Water and hygiene were major problems. A small stream went through the camp, but was polluted from the upstream guard camp and camp latrines. Prisoners tried to dig wells (some are still visible). The “Providence Spring” appeared after much prayer when a lightning bolt hit the ground. The spring is enclosed in a stone memorial shelter now. There was no fuel for the cold, no permanent shelter from the heat (which we felt even in early April), The prisoners made “shebangs” out of blankets and ponchos and clothing. Prisoners were to get a quarter of a pound of cornmeal and a half pound of bacon or beef a day. As the war progressed, scarcity in the South meant fewer rations. Deaths mounted from malnutrition, typhus, diarrhea, sunstroke. There were twenty-two hospital sheds eventually with fifty men in each, but the doctors had few supplies and improvised a great deal.

Shebang


POW Memorial
The men kept busy with games (chess, checkers, dice, cards), storytelling, crafts. Some were taken out on work details (and managed to bring back firewood). Slightly over three hundred escaped, but most escapees were caught by the guard dogs. A few managed to created items for barter. There was also theft and violence as a group of inmates called “Raiders” took control of the camp. Guards and inmates banded together in response. The Union sergeants in camp tried the accused Raiders and six inmates were hanged by fellow Union soldiers for their crimes against other inmates.
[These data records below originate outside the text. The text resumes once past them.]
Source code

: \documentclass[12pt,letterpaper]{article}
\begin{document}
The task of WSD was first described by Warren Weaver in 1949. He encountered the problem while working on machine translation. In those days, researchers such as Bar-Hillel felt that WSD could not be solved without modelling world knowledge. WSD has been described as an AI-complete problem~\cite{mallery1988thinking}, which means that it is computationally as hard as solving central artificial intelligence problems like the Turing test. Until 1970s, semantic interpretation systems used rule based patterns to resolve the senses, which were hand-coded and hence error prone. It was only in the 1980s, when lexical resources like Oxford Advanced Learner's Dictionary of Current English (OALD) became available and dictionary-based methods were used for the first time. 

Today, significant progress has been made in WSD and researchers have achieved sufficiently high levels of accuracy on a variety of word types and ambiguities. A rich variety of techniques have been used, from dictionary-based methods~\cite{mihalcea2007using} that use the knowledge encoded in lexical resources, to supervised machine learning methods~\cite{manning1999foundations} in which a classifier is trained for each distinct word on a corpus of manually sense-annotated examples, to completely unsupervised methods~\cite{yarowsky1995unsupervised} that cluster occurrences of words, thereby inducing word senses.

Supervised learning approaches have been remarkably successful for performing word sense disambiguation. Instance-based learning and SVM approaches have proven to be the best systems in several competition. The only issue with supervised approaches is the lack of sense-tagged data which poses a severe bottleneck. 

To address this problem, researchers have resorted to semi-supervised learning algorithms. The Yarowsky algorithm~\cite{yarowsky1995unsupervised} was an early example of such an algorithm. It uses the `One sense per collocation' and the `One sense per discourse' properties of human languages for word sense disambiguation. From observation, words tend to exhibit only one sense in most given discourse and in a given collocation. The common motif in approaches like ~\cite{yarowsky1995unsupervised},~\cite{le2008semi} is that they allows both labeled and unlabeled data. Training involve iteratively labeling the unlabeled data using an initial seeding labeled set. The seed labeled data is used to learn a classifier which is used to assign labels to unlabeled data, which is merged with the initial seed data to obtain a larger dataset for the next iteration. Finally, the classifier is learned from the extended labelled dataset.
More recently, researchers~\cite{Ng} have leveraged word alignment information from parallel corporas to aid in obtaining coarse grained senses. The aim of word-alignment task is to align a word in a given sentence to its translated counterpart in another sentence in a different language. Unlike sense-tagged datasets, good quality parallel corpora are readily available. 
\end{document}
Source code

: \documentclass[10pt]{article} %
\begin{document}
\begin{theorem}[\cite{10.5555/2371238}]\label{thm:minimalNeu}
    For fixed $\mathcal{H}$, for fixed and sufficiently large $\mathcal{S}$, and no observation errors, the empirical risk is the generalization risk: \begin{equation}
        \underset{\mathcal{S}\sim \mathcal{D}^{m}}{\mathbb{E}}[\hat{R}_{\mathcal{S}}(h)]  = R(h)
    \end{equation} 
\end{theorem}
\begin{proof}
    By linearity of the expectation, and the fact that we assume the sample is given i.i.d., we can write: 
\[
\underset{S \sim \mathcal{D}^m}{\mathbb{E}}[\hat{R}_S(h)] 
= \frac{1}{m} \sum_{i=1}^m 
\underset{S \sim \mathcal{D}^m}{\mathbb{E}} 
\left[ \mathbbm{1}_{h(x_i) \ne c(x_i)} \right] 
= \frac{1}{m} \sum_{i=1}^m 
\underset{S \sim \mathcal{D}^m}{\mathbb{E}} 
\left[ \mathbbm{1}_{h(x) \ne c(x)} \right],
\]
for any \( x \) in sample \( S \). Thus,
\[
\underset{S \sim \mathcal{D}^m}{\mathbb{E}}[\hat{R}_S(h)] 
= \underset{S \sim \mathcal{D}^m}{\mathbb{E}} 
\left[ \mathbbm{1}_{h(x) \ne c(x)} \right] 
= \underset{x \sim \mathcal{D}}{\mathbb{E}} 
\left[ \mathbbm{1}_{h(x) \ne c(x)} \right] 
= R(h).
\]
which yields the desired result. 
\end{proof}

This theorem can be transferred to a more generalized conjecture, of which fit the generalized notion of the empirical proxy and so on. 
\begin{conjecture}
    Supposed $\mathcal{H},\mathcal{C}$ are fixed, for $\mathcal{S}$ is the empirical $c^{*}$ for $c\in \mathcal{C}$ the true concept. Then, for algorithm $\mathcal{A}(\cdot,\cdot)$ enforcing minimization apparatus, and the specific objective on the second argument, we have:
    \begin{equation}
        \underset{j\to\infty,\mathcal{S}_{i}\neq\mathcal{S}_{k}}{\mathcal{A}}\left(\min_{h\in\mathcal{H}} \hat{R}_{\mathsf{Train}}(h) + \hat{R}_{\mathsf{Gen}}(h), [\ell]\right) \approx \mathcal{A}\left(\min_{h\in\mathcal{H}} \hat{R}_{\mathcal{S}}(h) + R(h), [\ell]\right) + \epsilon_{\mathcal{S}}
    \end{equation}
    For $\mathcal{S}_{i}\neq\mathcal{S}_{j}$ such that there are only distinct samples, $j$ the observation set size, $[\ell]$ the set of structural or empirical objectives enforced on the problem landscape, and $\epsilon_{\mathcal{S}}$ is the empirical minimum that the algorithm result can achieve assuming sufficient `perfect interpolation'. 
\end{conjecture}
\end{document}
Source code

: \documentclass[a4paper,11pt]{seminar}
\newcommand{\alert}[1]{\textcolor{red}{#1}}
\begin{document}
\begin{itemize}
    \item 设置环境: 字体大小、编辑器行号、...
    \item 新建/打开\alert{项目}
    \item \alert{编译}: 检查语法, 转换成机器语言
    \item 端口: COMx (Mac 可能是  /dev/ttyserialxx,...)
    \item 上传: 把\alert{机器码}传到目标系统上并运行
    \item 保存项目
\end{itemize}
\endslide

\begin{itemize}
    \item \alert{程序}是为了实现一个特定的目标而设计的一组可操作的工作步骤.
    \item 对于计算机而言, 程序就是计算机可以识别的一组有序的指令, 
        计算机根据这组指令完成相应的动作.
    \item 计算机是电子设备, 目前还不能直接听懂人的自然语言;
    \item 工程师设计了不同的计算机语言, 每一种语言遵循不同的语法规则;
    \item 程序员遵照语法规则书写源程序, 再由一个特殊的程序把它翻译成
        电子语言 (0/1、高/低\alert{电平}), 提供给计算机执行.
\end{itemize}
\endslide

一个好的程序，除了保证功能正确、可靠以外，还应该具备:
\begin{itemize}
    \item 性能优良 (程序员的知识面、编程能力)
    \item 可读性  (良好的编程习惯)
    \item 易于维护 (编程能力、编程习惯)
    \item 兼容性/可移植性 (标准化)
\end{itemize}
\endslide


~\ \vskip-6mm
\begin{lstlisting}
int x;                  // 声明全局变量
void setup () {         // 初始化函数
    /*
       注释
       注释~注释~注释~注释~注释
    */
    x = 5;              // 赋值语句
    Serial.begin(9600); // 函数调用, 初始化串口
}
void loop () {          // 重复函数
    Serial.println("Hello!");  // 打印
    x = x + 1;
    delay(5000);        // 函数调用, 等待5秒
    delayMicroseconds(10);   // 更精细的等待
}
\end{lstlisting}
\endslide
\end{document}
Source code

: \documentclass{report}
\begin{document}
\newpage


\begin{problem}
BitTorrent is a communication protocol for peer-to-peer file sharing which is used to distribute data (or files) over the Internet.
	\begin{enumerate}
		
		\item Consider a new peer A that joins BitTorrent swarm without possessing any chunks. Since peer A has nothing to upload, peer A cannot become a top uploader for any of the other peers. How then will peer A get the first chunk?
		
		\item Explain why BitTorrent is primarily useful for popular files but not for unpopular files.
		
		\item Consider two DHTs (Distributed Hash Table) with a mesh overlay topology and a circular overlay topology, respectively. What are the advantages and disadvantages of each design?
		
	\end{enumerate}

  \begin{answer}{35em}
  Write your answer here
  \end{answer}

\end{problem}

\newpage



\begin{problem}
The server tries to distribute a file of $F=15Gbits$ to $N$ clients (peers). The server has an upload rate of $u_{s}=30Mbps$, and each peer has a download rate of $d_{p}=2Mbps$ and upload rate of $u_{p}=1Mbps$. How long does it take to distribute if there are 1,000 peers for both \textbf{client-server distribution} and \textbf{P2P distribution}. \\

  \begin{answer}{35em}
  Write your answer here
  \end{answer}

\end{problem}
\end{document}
When Andersonville was “liberated” at the end of the war, northerners were horrified by the reports of camp conditions and mortalities. The Assistant Superintendent of the camp Henry Wirz was tried in Washington and hanged for war crimes. When Southerners were attacked about Andersonville, they would counter with the names of infamous Northern POW camps (especially Rock Island, Illinois). In fact, the mortality rate of Southern POWs was 12%, of Northern POWS it was 15.5%. There were Civil war prison camps at Cahaba, Ala., Oglethorpe, Ga., Salisbury, S.C., Belle Isle, Va., Libby Prison, Va., Camp Butler, Il., Camp Douglas, Il., Camp Morton. Il., Johnson Island, OH., Camp Charles, OH., Elmira, N.Y., and Ft. Lookout, MD. I don’t know if any others are national historical sites.

Maine Memorial

Andersonville is a somber place. The great hillside bears few scars of the misery and death and there was a bright sun shining. But we still felt chilled. We drove north from Andersonville through the rolling farmland. Soon we saw a modern prison off to the left. There were round space age guard towers and the barbed wire on top of the high walls gleamed in the sun.


Andersonville


4/7.. contd.

After Peggy filled her notebook and laid hands on the hand-outs, we swung east and north, marching for the Ocmulgee Mounds outside Macon. But the misery of Andersonville is still spread on the landscape nearby. From the heights of the camp you can see two gigantic industrial complexes with smokestacks belching. Georgia Pacific and what looks to be a gypsum or cement plant. Then, just down the road, the Macon Penitentiary, with coils of razor wire atop the cyclone fences, space age guard towers, and a free-fire zone. Plus ca change...

Then the pecans sooth us again. And the PEACHES. Miles and miles of peach orchard. They don’t put those orange balls on the license plate for nothing. What it must be like in March, when they are all in bloom! Right now those vagrant imports, the chinaberries, are sweetening the air with their cloying perfume along every untended woodlot. I can’t figure if they were planed as ornamentals, or for some control purpose (their twigs and berries are toxic to some plants, and us), or if they have opportunistically leapfrogged along the roads just to scent the air.


Phone Home
Homeemade peach ice cream. Yes, M’am, we’ll have two. And isn’t it fine? With little chunks of fruit in every scoop. We sit on the peach factory rockers watching the sun scale down, trading pleasantries with two elderly black ladies, who say this is the best peach ice cream in the county. I could stand a lot of this. But I don’t have to stand too much more today. Ocmulgee has closed until tomorrow, and we sidle into Macon, looking for another pool and a friendly phone jack.